(DATA SUPPLIED begins)
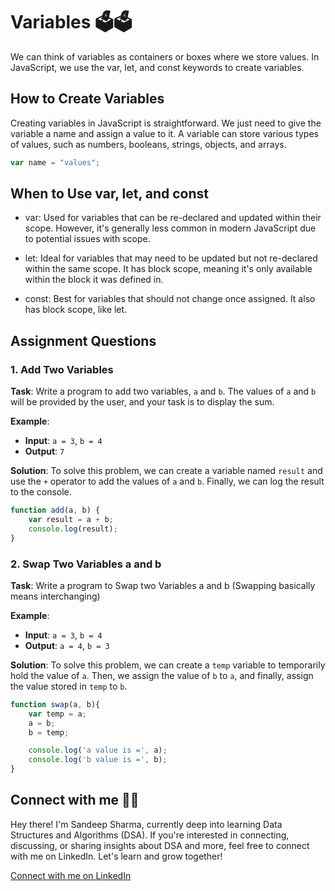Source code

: # Variables 🗳🗳

We can think of variables as containers or boxes where we store values. In JavaScript, we use the var, let, and const keywords to create variables.

## How to Create Variables

Creating variables in JavaScript is straightforward. We just need to give the variable a name and assign a value to it. A variable can store various types of values, such as numbers, booleans, strings, objects, and arrays.

```javascript
var name = "values";
```

## When to Use var, let, and const

* var: Used for variables that can be re-declared and updated within their scope. However, it's generally less common in modern JavaScript due to potential issues with scope.

* let: Ideal for variables that may need to be updated but not re-declared within the same scope. It has block scope, meaning it's only available within the block it was defined in.

* const: Best for variables that should not change once assigned. It also has block scope, like let.

## Assignment Questions

### 1. Add Two Variables

**Task**: Write a program to add two variables, `a` and `b`. The values of `a` and `b` will be provided by the user, and your task is to display the sum.

**Example**:
- **Input**: `a = 3`, `b = 4`
- **Output**: `7`

**Solution**: 
To solve this problem, we can create a variable named `result` and use the `+` operator to add the values of `a` and `b`. Finally, we can log the result to the console.

```javascript
function add(a, b) {
    var result = a + b;
    console.log(result);
}
```

### 2. Swap Two Variables a and b

**Task**: Write a program to Swap two Variables a and b (Swapping basically means interchanging)

**Example**:
- **Input**: `a = 3`, `b = 4`
- **Output**: `a = 4`, `b = 3`

**Solution**: 
To solve this problem, we can create a `temp` variable to temporarily hold the value of `a`. Then, we assign the value of `b` to `a`, and finally, assign the value stored in `temp` to `b`.

```javascript
function swap(a, b){
    var temp = a;
    a = b;
    b = temp;

    console.log('a value is =', a);
    console.log('b value is =', b);
}
```

## Connect with me 🎉🎉

Hey there! I'm Sandeep Sharma, currently deep into learning Data Structures and Algorithms (DSA). If you're interested in connecting, discussing, or sharing insights about DSA and more, feel free to connect with me on LinkedIn. Let's learn and grow together!

[Connect with me on LinkedIn](https://www.linkedin.com/in/devsandeepsharma/)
(DATA SUPPLIED ends)
- WHAT TO PRODUCE -
When you have gone through the records above, say how many lines include the word "need", and write nothing besides that number.

- ANSWER BOX -
2